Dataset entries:
↓

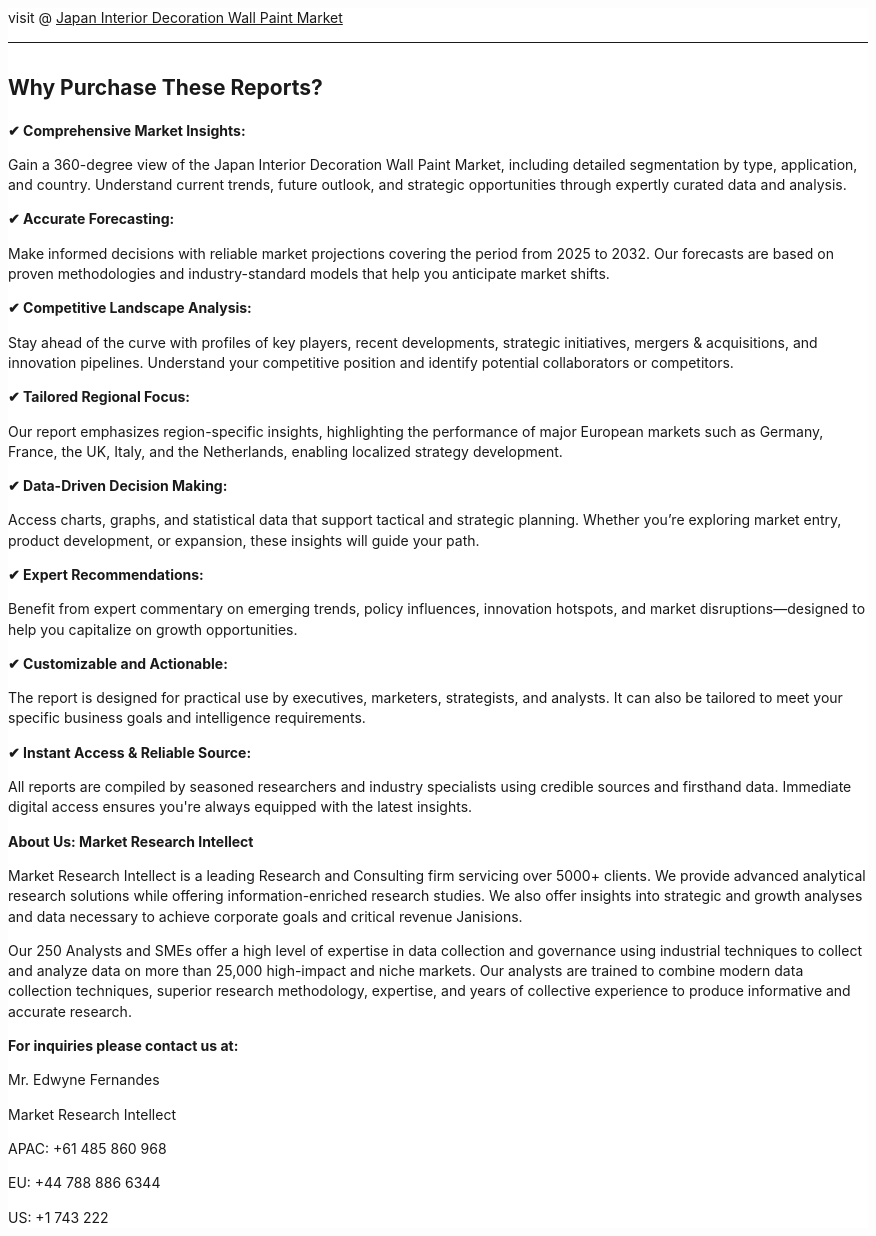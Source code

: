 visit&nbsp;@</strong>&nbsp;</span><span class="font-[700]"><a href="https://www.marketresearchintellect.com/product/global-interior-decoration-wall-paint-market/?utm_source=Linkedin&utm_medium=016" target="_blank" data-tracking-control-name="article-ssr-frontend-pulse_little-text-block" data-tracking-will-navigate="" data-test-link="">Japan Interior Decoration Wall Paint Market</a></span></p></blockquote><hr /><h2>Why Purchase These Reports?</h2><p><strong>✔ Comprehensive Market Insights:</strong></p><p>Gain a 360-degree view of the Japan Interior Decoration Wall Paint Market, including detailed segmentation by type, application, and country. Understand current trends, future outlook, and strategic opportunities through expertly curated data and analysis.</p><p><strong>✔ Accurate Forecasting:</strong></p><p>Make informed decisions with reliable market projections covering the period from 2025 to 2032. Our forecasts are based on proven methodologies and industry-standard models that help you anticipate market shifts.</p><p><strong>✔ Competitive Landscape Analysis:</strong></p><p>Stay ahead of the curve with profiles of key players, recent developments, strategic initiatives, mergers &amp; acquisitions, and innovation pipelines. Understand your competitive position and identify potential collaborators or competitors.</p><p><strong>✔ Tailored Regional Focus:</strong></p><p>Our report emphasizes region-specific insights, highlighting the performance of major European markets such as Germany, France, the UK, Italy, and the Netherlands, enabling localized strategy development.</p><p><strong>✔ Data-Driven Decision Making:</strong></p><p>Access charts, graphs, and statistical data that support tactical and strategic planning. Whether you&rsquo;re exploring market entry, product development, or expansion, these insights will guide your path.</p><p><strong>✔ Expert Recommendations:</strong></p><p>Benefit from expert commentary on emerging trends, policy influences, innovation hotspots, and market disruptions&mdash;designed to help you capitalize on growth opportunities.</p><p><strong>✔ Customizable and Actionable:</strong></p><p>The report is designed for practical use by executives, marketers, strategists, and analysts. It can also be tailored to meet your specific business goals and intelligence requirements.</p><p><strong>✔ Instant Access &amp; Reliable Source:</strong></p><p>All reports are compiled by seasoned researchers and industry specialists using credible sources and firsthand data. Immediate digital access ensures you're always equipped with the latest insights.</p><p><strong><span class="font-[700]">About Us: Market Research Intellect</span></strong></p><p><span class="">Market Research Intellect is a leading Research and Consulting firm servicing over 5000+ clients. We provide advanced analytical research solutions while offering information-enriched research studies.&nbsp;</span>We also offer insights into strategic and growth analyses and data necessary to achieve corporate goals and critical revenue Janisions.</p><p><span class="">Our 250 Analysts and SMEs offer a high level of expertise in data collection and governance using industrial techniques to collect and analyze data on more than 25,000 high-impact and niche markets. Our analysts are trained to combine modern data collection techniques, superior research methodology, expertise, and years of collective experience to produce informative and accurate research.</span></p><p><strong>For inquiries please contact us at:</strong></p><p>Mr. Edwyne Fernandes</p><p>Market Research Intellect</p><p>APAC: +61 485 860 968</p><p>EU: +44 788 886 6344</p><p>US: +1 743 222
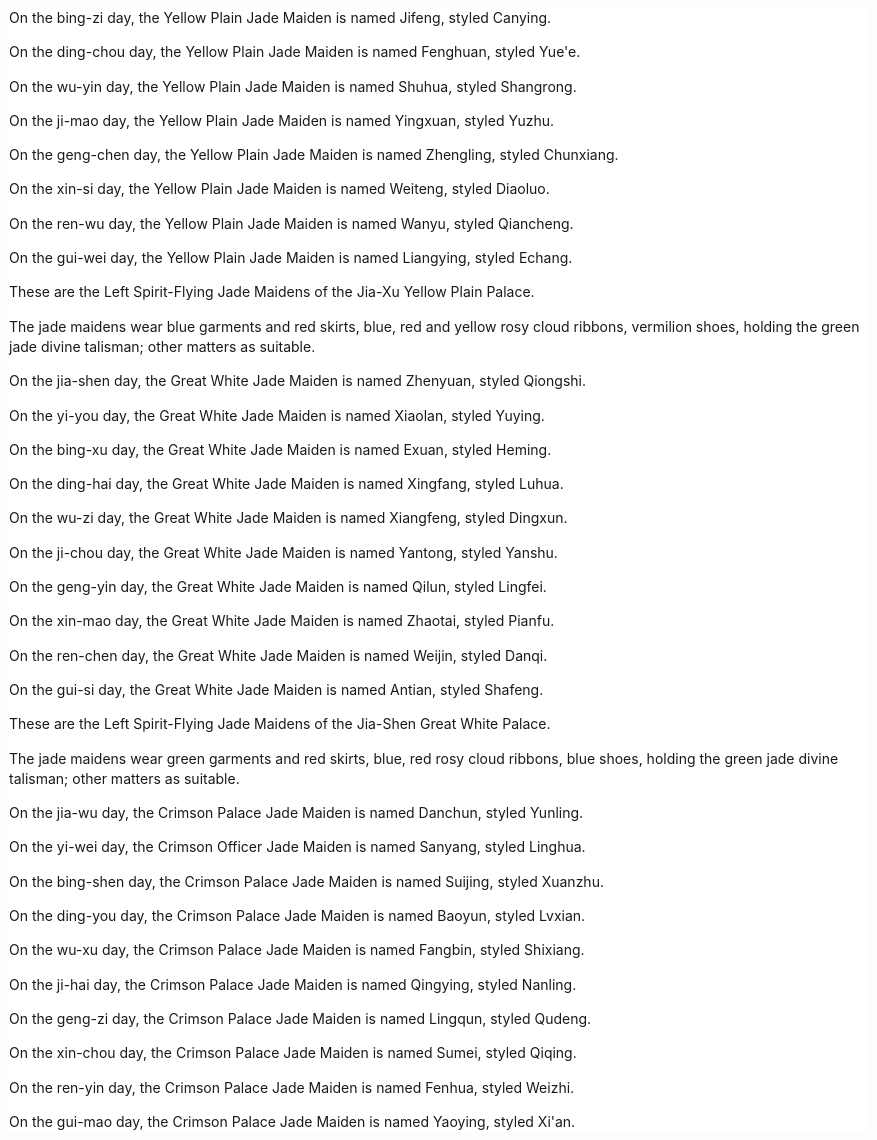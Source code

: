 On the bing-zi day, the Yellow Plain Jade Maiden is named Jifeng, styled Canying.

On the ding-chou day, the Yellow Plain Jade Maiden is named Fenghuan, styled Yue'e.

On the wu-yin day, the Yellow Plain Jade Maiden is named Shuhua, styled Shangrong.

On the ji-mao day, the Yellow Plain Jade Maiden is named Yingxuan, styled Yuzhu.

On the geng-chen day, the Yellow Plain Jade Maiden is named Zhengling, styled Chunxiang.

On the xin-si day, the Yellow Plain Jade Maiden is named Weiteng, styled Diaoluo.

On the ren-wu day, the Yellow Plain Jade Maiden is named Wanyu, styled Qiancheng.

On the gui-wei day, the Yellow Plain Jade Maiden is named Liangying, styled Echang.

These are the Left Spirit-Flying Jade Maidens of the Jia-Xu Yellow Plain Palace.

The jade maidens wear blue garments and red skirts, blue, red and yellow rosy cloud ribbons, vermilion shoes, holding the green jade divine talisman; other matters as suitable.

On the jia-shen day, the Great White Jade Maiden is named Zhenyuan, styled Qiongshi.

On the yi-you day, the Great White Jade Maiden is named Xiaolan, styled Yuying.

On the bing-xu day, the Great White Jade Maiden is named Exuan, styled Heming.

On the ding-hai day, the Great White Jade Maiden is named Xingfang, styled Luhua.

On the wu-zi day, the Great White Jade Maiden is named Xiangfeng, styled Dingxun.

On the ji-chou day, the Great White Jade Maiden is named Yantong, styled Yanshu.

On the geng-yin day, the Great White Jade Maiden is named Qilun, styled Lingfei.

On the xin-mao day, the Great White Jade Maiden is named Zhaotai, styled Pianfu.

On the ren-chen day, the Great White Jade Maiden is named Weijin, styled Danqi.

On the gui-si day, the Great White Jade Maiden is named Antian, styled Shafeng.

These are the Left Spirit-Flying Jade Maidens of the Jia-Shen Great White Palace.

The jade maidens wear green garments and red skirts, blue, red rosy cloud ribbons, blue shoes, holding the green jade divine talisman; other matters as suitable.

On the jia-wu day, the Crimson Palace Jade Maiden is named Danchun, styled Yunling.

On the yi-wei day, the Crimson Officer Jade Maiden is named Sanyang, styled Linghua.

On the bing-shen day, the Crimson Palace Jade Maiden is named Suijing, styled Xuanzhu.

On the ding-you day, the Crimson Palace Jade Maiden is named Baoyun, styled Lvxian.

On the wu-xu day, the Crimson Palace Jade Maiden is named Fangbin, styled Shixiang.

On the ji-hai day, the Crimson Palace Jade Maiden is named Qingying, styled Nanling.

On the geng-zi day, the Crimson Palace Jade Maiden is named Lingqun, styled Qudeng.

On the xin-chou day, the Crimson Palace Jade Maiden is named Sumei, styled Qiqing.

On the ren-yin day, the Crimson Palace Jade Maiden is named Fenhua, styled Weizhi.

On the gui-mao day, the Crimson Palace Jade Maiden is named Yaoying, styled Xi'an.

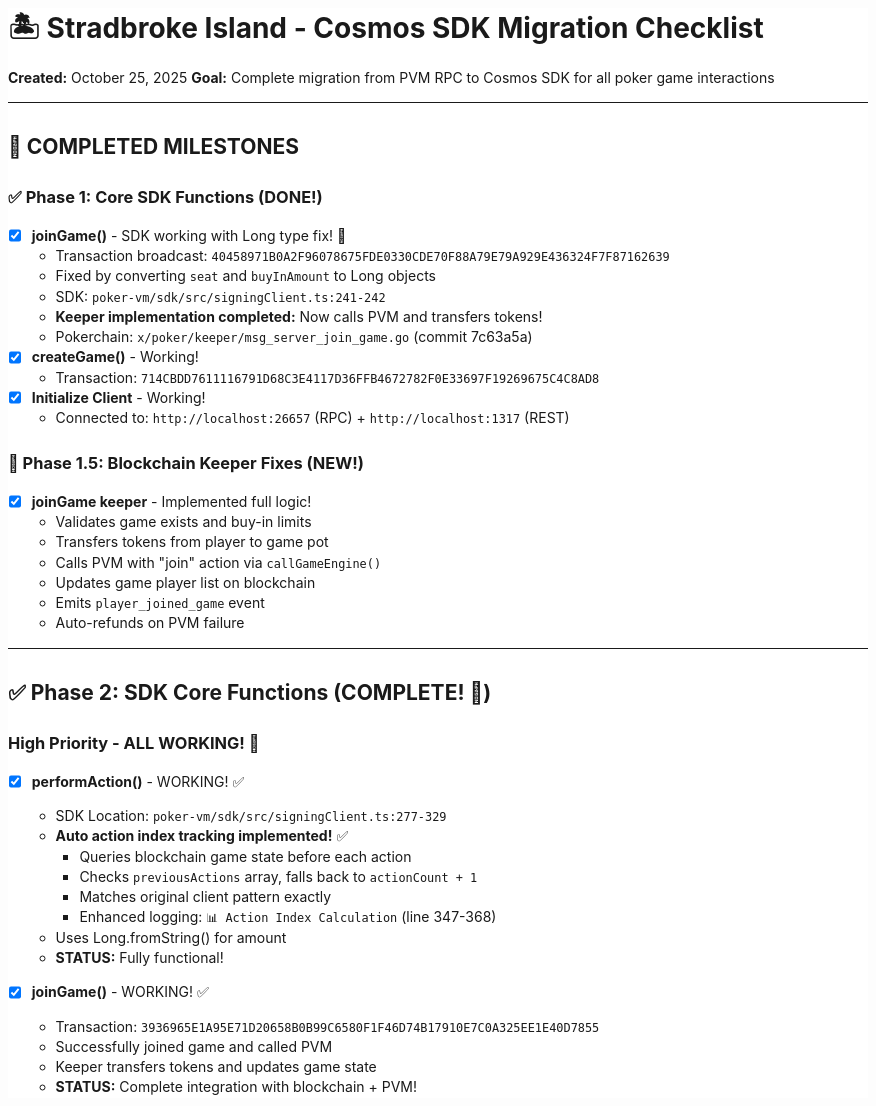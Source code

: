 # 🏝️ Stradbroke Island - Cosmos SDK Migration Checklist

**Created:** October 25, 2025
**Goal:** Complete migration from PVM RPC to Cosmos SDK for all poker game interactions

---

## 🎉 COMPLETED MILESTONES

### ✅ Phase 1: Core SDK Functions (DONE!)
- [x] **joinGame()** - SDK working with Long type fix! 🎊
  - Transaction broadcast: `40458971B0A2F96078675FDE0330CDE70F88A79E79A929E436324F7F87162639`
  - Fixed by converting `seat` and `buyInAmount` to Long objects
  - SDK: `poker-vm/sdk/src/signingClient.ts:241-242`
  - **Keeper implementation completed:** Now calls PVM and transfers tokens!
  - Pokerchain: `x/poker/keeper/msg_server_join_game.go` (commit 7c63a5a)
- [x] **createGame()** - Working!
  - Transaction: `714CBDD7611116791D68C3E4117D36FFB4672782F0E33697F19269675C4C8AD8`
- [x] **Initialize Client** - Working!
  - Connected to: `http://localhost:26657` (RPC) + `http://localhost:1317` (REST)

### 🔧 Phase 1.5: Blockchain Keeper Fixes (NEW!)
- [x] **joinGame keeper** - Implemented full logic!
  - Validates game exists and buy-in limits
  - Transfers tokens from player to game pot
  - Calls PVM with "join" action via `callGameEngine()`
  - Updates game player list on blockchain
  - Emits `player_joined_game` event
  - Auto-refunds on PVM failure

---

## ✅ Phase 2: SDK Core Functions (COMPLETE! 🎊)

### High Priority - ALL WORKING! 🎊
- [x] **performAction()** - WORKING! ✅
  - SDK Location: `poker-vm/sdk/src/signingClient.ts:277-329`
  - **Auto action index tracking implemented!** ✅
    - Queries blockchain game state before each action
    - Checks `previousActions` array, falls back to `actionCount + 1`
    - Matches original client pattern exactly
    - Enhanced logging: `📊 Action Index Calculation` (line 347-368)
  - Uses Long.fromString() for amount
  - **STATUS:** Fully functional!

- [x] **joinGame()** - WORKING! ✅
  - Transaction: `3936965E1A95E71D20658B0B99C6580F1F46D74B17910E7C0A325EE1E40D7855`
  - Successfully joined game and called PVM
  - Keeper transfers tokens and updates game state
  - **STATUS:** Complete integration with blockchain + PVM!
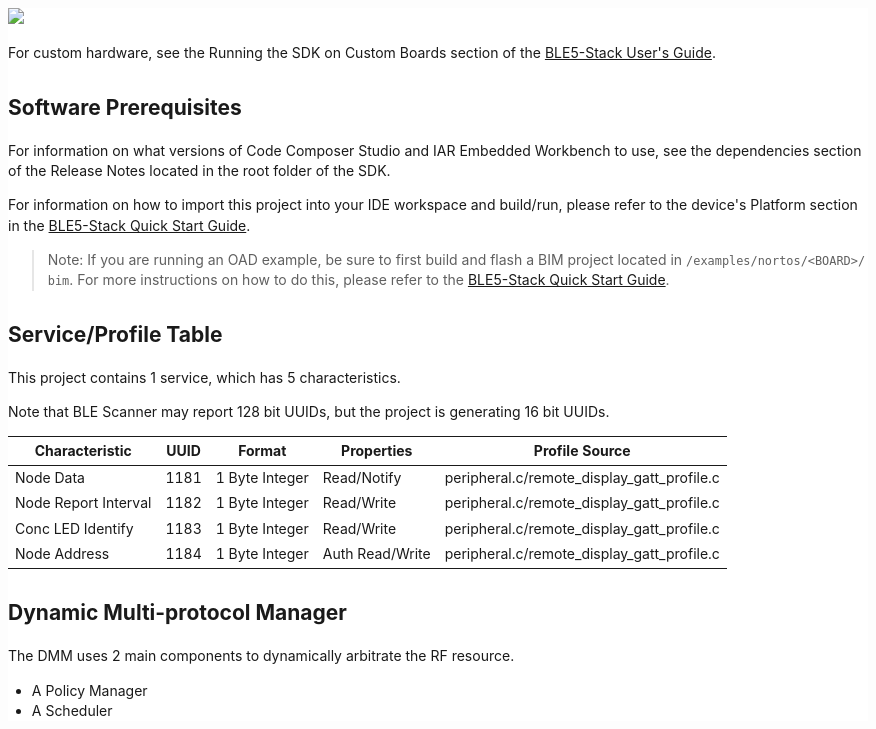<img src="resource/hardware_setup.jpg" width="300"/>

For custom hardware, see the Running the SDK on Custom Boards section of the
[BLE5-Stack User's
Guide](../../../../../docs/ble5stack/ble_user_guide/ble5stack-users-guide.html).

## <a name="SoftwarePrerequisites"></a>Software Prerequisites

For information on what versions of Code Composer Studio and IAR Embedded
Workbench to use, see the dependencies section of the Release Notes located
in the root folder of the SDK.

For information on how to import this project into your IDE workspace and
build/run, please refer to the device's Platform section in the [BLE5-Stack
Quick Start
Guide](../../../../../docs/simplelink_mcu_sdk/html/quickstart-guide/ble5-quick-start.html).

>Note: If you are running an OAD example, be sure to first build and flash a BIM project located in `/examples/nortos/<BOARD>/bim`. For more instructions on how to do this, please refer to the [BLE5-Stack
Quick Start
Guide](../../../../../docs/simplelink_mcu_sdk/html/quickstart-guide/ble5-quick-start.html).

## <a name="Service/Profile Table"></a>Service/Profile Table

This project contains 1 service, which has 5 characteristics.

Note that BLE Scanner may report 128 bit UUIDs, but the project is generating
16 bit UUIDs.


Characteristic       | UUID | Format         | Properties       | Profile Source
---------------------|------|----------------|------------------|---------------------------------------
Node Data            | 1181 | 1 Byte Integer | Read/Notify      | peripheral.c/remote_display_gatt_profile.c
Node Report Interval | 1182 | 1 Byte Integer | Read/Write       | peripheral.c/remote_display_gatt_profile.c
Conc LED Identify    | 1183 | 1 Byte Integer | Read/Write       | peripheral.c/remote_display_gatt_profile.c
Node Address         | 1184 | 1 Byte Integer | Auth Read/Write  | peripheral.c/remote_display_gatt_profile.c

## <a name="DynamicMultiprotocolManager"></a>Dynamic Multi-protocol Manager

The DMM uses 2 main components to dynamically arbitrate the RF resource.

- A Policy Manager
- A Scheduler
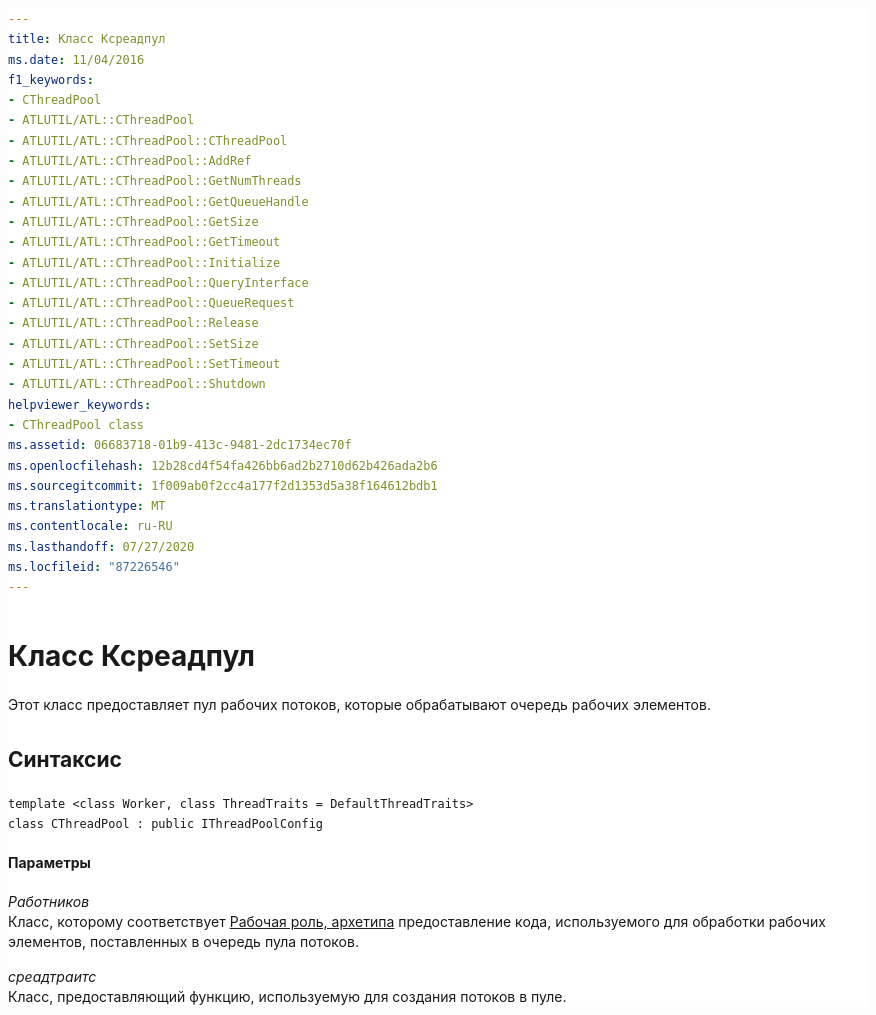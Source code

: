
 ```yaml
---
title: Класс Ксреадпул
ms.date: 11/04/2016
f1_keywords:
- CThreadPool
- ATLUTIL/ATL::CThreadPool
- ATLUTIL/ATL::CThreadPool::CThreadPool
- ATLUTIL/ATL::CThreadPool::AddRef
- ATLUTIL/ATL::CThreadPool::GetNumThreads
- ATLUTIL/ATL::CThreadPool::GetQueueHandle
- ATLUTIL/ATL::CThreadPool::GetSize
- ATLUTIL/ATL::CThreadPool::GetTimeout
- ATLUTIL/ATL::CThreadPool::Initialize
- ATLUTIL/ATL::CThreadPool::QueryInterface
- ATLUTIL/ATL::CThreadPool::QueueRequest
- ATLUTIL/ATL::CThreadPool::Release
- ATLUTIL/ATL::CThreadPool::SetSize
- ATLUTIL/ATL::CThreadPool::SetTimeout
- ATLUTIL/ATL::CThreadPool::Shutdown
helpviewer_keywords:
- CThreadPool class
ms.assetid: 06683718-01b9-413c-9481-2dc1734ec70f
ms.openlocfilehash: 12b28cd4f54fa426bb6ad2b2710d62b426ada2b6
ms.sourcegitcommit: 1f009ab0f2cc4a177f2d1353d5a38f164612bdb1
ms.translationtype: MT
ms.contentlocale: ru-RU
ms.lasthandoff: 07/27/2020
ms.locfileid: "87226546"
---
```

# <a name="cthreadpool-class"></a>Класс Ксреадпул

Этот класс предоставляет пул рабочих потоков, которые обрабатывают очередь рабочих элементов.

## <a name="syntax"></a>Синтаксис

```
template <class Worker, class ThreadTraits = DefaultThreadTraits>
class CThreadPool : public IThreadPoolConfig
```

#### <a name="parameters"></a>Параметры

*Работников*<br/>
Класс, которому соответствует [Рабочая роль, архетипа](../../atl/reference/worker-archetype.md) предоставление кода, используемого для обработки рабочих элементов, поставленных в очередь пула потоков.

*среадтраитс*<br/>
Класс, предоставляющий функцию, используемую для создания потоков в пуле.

↑

INSTRUCTIONS TO FOLLOW: Go line by line through the data above and report each one that holds the string "очередь".

YOUR RESPONSE:
Этот класс предоставляет пул рабочих потоков, которые обрабатывают очередь рабочих элементов.
Класс, которому соответствует [Рабочая роль, архетипа](../../atl/reference/worker-archetype.md) предоставление кода, используемого для обработки рабочих элементов, поставленных в очередь пула потоков.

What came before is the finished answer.